Powell River Board of Education chair Jeanette Scott said in her opening remarks at February’s public school board meeting, February 17, that the budget continues the trend of education opportunities being negatively impacted by lack of adequate funding.

“And there does not seem to be any significant changes in the foreseeable future,” said Scott, who wonders how the province’s public education system is to remain “a leading jurisdiction on the international stage” with this funding trend.

The Liberal Party has always described itself as a mixture of liberal and conservative ideology, Telford said who characterized de Jong as one of the party’s most conservative finance ministers in the past 15 years. He added that this budget reflects the conservative priorities of shrinking government and paying down debt.

On the question of debt, Telford agrees the government is right to limit bad debt, debt built up due to operating deficits, but that should not stop it from borrowing for infrastructure development which can help improve the provincial economy.

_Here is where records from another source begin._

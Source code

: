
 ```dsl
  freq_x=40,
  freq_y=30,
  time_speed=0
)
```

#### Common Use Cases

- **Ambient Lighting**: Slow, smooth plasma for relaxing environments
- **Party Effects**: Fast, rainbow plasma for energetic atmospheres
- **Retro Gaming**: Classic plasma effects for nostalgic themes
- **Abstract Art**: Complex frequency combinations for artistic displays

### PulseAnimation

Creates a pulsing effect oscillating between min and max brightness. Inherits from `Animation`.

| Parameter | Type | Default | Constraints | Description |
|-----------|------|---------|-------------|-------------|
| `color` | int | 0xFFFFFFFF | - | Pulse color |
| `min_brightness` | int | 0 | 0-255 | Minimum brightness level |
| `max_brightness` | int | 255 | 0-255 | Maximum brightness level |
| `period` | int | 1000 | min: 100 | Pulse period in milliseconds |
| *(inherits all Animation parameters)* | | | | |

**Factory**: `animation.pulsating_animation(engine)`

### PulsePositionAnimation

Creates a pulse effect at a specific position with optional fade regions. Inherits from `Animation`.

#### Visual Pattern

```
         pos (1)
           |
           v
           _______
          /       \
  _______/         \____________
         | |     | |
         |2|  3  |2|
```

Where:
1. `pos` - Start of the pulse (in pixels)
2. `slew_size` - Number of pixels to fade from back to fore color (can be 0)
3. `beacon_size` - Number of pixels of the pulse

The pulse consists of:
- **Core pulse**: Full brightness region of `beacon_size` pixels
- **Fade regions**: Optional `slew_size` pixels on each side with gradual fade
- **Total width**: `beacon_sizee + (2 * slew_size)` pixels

“People get very alarmed by the absolute size of that debt as it keeps increasing,” he said, but the “important measure of that debt is in relation to the size of the economy.”

Telford explained that the relative provincial debt, the debt to GDP (gross domestic product) ratio, is quite low compared to other jurisdictions.

“A debt to GDP ratio of 20 per cent is nothing to worry about,” He said. “That’s why the province touts its triple-A credit rating.”

The political scientist added that some economists are saying that with low interest rates, now might be a good time to take on debt for capital projects to further improve the productivity of the provincial economy.

Perhaps more was not done to restore programs because the government was only at the mid-point of its term, he said. A priority may be to save money for “political goodies closer to the election.”